▶ **TASK**: Check every line of the data and copy the ones where "dovuto" appears.

========

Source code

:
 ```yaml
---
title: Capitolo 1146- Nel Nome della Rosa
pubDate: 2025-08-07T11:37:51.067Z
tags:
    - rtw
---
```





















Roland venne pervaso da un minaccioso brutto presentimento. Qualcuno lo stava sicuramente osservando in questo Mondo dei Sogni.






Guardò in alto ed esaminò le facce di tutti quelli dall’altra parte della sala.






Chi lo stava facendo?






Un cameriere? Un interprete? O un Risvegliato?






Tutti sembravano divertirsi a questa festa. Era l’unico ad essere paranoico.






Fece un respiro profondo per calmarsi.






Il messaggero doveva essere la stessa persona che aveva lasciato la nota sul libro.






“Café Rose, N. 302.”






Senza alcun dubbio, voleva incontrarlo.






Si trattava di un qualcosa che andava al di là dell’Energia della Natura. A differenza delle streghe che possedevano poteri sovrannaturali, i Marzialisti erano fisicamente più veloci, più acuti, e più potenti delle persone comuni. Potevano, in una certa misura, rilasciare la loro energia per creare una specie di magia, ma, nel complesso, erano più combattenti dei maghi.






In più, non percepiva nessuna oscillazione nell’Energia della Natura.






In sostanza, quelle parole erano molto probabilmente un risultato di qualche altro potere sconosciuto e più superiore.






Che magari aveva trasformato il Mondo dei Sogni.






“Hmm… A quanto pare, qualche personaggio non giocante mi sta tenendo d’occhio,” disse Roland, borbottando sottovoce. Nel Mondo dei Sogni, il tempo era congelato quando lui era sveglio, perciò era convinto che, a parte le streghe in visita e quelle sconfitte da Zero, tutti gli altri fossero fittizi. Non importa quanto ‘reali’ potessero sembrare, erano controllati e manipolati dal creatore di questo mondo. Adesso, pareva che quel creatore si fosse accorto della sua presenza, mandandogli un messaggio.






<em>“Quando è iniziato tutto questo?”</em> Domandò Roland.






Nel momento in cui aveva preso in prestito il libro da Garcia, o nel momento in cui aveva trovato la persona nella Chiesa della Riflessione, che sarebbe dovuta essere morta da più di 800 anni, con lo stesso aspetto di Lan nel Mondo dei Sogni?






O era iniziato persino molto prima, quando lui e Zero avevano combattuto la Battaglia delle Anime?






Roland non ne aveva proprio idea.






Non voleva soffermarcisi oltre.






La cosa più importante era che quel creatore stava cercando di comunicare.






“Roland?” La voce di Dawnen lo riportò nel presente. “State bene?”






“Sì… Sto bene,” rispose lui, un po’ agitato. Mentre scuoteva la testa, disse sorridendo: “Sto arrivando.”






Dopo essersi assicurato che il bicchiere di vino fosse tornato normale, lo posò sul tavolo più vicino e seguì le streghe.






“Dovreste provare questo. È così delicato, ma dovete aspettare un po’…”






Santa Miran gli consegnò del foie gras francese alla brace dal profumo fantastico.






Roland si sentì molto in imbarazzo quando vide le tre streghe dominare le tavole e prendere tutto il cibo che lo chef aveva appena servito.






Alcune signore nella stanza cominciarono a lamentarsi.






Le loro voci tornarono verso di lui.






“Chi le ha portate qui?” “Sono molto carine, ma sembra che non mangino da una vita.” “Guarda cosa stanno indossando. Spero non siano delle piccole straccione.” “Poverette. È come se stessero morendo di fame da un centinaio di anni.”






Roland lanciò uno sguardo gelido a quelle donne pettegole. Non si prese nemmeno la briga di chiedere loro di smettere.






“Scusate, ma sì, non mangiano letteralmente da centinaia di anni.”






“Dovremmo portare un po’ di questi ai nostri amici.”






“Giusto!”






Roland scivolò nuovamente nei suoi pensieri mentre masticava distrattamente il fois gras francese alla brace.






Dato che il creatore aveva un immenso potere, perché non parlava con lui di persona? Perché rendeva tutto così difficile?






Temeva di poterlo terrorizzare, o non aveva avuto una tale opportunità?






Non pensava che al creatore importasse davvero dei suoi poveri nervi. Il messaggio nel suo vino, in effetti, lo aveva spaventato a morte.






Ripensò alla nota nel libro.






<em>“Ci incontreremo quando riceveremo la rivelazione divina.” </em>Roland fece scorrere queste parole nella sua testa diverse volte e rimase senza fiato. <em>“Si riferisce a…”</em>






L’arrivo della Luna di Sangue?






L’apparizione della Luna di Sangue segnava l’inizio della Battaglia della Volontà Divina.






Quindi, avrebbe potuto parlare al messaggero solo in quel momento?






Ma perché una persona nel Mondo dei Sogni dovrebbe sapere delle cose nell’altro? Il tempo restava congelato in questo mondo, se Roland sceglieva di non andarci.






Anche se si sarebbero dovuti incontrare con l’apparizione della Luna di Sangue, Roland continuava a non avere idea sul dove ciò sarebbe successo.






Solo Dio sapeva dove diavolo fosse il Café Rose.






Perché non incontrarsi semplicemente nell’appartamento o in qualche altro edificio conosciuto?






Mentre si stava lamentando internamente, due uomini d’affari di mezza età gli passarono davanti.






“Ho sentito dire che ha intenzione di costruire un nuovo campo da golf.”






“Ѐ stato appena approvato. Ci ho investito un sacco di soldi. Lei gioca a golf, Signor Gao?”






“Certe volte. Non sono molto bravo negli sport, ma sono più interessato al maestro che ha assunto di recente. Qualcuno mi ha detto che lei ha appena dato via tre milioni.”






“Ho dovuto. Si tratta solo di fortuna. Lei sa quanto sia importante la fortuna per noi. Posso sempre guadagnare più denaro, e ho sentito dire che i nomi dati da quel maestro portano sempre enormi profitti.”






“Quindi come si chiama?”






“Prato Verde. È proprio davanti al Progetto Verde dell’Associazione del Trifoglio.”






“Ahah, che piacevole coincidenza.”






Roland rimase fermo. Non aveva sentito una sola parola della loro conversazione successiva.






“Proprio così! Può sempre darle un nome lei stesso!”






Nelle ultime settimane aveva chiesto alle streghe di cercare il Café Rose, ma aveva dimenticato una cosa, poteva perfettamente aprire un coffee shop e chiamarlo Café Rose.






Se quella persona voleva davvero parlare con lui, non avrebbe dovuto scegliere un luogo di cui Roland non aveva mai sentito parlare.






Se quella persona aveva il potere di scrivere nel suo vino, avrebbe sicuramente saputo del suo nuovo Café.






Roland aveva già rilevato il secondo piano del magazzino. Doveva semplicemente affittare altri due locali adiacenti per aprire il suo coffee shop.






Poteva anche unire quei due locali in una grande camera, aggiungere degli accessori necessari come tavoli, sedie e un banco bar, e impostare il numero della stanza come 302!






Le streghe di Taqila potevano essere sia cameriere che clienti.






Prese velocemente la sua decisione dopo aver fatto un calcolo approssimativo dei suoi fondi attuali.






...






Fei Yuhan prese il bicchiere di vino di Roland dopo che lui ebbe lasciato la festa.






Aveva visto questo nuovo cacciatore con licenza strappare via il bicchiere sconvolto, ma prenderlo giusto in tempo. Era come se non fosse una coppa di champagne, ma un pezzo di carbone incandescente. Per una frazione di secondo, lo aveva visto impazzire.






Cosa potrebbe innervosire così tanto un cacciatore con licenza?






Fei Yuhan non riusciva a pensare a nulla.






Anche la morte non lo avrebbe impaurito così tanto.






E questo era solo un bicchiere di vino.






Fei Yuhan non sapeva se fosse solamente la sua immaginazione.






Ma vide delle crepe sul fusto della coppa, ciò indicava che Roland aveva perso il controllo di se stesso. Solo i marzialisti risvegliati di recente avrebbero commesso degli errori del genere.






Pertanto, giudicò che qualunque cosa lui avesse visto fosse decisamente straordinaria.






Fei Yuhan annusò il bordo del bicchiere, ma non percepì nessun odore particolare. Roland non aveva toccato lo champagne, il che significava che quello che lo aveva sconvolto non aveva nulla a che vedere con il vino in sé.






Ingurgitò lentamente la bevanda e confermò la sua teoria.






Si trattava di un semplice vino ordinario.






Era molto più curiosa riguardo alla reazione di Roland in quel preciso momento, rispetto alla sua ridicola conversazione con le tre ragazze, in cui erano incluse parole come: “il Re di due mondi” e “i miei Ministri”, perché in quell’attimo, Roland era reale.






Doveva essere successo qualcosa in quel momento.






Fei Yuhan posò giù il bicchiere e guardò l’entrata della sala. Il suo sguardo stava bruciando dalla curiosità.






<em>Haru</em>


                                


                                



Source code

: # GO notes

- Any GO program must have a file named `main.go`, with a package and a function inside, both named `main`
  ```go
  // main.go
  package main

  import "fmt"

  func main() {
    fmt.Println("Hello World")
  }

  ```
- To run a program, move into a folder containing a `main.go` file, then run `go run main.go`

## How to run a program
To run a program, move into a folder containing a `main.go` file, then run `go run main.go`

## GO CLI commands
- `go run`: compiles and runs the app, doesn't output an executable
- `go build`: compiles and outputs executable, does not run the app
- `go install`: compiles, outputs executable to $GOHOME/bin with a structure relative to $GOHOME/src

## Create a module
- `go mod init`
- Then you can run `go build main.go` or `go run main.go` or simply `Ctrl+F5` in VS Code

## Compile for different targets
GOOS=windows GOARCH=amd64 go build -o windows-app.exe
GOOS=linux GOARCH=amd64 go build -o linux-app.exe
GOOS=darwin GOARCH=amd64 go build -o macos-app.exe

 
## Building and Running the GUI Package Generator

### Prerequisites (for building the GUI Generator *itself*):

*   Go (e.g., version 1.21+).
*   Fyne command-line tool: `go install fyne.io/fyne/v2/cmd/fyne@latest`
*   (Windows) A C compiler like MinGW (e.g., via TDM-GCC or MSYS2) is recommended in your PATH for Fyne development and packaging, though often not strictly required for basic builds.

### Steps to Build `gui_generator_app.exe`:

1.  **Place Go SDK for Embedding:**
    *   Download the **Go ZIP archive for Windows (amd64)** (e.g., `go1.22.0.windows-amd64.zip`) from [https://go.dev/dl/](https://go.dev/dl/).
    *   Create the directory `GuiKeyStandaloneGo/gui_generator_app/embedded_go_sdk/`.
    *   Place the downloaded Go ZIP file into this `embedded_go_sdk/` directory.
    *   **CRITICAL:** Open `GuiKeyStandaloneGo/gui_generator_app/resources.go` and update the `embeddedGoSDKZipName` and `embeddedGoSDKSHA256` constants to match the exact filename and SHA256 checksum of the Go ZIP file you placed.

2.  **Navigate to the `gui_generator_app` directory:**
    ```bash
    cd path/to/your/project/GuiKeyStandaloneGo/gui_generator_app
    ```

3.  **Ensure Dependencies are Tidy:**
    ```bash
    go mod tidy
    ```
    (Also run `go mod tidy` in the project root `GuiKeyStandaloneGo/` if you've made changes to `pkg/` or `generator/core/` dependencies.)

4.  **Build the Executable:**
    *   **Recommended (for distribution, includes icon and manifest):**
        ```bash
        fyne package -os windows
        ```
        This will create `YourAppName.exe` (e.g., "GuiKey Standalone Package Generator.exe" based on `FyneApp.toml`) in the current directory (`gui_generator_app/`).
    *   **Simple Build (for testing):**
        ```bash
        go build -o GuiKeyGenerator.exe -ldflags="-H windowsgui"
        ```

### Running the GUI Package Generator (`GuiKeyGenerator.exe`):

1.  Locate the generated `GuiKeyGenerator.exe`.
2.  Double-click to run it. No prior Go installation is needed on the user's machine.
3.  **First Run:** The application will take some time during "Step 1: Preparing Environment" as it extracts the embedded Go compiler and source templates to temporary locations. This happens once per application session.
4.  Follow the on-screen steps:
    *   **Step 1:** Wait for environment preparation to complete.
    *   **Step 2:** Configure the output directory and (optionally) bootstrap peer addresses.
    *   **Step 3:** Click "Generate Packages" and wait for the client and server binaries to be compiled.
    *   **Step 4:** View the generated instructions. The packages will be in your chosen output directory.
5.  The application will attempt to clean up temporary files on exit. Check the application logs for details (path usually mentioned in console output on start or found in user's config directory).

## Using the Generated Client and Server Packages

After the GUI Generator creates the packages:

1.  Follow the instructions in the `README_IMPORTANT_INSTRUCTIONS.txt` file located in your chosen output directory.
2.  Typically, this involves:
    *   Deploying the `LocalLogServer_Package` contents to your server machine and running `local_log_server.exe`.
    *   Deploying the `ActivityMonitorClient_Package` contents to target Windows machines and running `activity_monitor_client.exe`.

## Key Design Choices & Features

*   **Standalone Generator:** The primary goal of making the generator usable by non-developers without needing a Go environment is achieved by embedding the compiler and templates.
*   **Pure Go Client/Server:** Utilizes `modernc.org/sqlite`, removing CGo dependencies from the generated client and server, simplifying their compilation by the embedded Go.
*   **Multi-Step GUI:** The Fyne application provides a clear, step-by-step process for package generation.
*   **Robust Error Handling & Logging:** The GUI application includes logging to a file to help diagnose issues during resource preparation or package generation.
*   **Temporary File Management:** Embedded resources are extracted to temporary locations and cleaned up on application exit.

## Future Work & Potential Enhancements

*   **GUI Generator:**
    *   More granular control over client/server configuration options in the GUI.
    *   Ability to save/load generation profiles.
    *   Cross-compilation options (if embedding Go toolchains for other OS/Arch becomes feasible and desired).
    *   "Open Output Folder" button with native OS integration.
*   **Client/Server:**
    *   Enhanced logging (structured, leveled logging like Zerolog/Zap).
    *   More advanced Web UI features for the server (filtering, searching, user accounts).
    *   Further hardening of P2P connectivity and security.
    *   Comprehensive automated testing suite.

========

▶ **EXERCISE ANSWER**:
“Ho dovuto. Si tratta solo di fortuna. Lei sa quanto sia importante la fortuna per noi. Posso sempre guadagnare più denaro, e ho sentito dire che i nomi dati da quel maestro portano sempre enormi profitti.”
Se quella persona voleva davvero parlare con lui, non avrebbe dovuto scegliere un luogo di cui Roland non aveva mai sentito parlare.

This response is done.